Is it also available in silver?

How is it to work? Does the gold coating chip off where you cut it?
Does it come in various grades of hardness? Can it be annealed with a
torch?

Thanks,
RR Jackson

I started out using gold fill wire in many of my pieces for the
simple reason of keeping costs down for those who, like myself,
prefer the color of gold but the price of sterling. I’ve cut it,
hammered it, filed it, sanded it, soldered it to itself and to
sterling, etc. I still have some of the pieces I made in this manner
over a year ago - and they look fine - a little dull perhaps, bu t
fine for the price, I think. When I began to sell these pieces
though I became concerned about the parts where the base metal would
inevitably come through the gold coating- any part that had been cut,
soldered, filed, and so forth and what would happen over time. I
continued to use the gold fill wire, but would send the pieces out to
be overlaid with a thin (20 micron) layer of 18K. I’ve since gone
over to working all in sterling and having some pieces vermeiled with
100-micron layer of 18K over sterling. The end result is better in
quality and appearance and it simplifies my production.

Another point on gold fill is that you can buy different grades - my
understanding is that 14/20 is 14K with 20% gold content over a base
metal (while 12/10 would be 12K with 10% content, etc.).

And no, people often don’t know the difference between gold fill,
vermeil, and gold plate - gold plate being just a very thin wash of
gold over a base metal - but you can make it clear to them in your
pitch.

Finally, I’ve found the people at Red Sky Plating to be very helpful
with questions related to plating - they are in Albuquerque.

Good luck,
Meredith
www.mamodern.com

Hello, “Freak Style”!

I would pitch gold- and silverfilled to the public as the plywood of
precious metals. Layers “glued” with heat and pressure. Maybe call
it gold-clad? Advise the buyers to use very little abrasive in
polishing the piece, and no abrasive whatsoever on merely plated
pieces.

Silverfilled, from my inventory, is available only in sheets. It
usually ends up in those tea-tray sized rodeo trophy buckles. Silver
market prices need to rally much more to justify making silverfilled
wires. There is a German-made copper wire that is heavily
silverplated. Quality stuff.

Precious metal laminates can separate from the base underlayer. It
seldom happens, and a reputable dealer will replace the bad batch
with good stock.

Laminate wires are stocked dead-soft and half-hard. I know nothing
about torch annealing. Probably to be avoided.

–dan, IJS

Since my market is mainly low-end, I use sterling silver and 14k
goldfill almost exclusively. Many people are familiar with it
because it is offered at places like Mervyn’s dept. store, and other
mid-to-low-end dept. stores. I am, occasionally, asked to explain
the difference between goldfill, solid 14k, and plated gold, so be
prepared with the answer.

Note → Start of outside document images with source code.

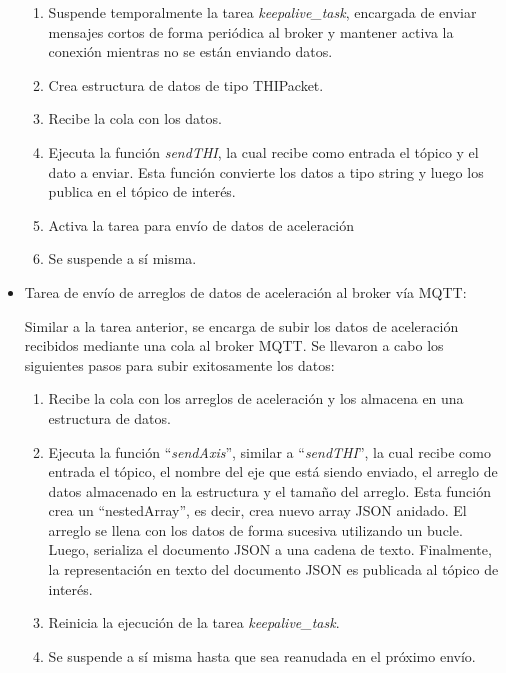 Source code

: \begin{itemize}
    \begin{enumerate}
        \item Suspende temporalmente la tarea \textit{keepalive\_task}, encargada de enviar mensajes cortos de forma periódica al broker y mantener activa la conexión mientras no se están enviando datos.
        \item Crea estructura de datos de tipo THIPacket.
        \item Recibe la cola con los datos.
        \item Ejecuta la función \textit{sendTHI}, la cual recibe como entrada el tópico y el dato a enviar. Esta función convierte los datos a tipo string y luego los publica en el tópico de interés.
        \item Activa la tarea para envío de datos de aceleración
        \item Se suspende a sí misma.
    \end{enumerate}
    
    \item Tarea de envío de arreglos de datos de aceleración al broker vía MQTT:
    
    Similar a la tarea anterior, se encarga de subir los datos de aceleración recibidos mediante una cola al broker MQTT. Se llevaron a cabo los siguientes pasos para subir exitosamente los datos:

    \begin{enumerate}
        \item Recibe la cola con los arreglos de aceleración y los almacena en una estructura de datos.
        \item Ejecuta la función ``\textit{sendAxis}'', similar a ``\textit{sendTHI}'', la cual recibe como entrada el tópico, el nombre del eje que está siendo enviado, el arreglo de datos almacenado en la estructura y el tamaño del arreglo. Esta función crea un ``nestedArray'', es decir, crea nuevo array JSON anidado. El arreglo se llena con los datos de forma sucesiva utilizando un bucle. Luego, serializa el documento JSON a una cadena de texto. Finalmente, la representación en texto del documento JSON es publicada al tópico de interés.
        \item Reinicia la ejecución de la tarea \textit{keepalive\_task}.
        \item Se suspende a sí misma hasta que sea reanudada en el próximo envío.
    \end{enumerate}
    
\end{itemize}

Goldfill is a bonded process where a thin
sheet of gold is bonded, through heat and pressure, to a core of base
metal, usually bronze or brass. The resulting product has a karat
weight of 1/20th gold; thus, the marking 14/20. It is also available
in 12k, so be sure which one you’re getting.

I believe that T.B. Hagstoz carries white as well as yellow
goldfill.

14k goldfill wears quite well in bracelets, pendants, and necklace
findings. Many of my pieces are still being worn after 18 years, and
look just fine. Even wire rings when worn constantly can last for
2-4 years, or longer, without losing their gold layer. The gold does
not chip off, but as with any metal, even solid 14k, it wears through
over time. The cut edge of the sheet or wire will be base metal, so
this end must be concealed so that it does not touch the skin.

You can order in dead soft, half-hard, or full hard; again through
TB Hagstoz. Rio Grande carries some, also, but not as many choices as
Hagstoz. Annealing, I believe, can be done, but one must be very
careful. If it gets too hot, the base metal can effect the gold
layer. It’s best to order in the hardness you want.

I have encountered customers who have been told by “expert jewelers”
that it is the same as “solid” 10k gold. Obviously, this is not so.
It is 14k gold that you see; therefor, it is a match to solid 14k in
color, 10k gold is not. My math isn’t great, but it seems to me that
the source of this comment is referring to the actual amount of 24k
gold in the finished product.

For those who want the look of 14k gold, but cannot afford solid
gold jewelry, goldfill is a wonderful alternative. It is not,
however, for those who suffer from metal sensitivities.